Het Schlieffen-plan werd in het begin van de 20e eeuw ontwikkeld door de Duitse graaf Albert von Schlieffen, hoofd van de Duitse grote generale staf van 1891 tot 1905. Het plan was erop gericht om een tweefrontenoorlog zo snel mogelijk te beëindigen. Schlieffen's plan betrof snelheid en België.
In die tijd in de geschiedenis hadden de Fransen hun grens met Duitsland zwaar versterkt; dus het zou maanden, zo niet langer, duren voordat de Duitsers proberen deze verdediging te doorbreken. Ze hadden een sneller plan nodig.
Schlieffen pleitte ervoor deze vestingwerken te omzeilen door Frankrijk vanuit het noorden via België binnen te vallen. De aanval moest echter snel plaatsvinden - voordat de Russen hun troepen konden verzamelen en Duitsland vanuit het oosten konden aanvallen.
Het nadeel van het plan van Schlieffen was dat België toen nog een neutraal land was; een directe aanval zou België aan de zijde van de geallieerden in de oorlog brengen. Het positieve van het plan was dat een snelle overwinning op Frankrijk een snel einde zou maken aan het Westfront en dat Duitsland al zijn middelen naar het oosten zou kunnen verplaatsen in hun gevecht met Rusland.
Aan het begin van de Eerste Wereldoorlog besloot Duitsland zijn kansen te grijpen en het Schlieffen-plan, met enkele wijzigingen, ten uitvoer te leggen. Schlieffen had berekend dat het plan slechts 42 dagen zou duren om te voltooien.
De Duitsers gingen via België naar Parijs.
De Fransen probeerden natuurlijk de Duitsers tegen te houden. Ze daagden de Duitsers langs de Frans-Belgische grens uit in de Battle of Frontiers. Hoewel dit met succes de Duitsers vertraagde, braken de Duitsers uiteindelijk door en gingen zuidwaarts naar de Franse hoofdstad Parijs.

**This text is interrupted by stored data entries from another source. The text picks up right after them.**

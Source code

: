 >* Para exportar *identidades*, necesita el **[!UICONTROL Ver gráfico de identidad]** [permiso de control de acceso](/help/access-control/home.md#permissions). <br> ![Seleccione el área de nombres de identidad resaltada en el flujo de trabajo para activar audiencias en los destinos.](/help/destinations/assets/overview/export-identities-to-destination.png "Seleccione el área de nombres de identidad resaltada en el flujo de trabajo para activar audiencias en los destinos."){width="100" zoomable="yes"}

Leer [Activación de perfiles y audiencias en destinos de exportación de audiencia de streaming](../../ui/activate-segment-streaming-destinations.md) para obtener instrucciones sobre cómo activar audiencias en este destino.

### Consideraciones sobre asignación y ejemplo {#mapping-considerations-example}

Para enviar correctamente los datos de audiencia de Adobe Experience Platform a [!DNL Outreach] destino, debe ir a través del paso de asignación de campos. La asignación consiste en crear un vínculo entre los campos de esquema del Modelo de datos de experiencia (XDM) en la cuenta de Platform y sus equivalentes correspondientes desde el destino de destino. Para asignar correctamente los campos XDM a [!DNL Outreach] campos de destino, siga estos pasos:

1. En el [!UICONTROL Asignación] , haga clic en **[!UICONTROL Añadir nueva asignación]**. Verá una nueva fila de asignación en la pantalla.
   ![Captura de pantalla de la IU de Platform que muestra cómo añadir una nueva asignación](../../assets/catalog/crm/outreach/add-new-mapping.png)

Terwijl de Duitsers oprukken, bereidde Parijs zich voor op een belegering. Op 2 september evacueerde de Franse regering naar de stad Bordeaux en liet de Franse generaal Joseph-Simon Gallieni achter als de nieuwe militaire gouverneur van Parijs, belast met de verdediging van de stad.
Terwijl de Duitsers snel naar Parijs trokken, volgden de Duitse Eerste en Tweede Legers (respectievelijk geleid door generaals Alexander von Kluck en Karl von Bülow) parallelle paden zuidwaarts, met het Eerste Leger een beetje naar het westen en het Tweede Leger een beetje naar de oosten-.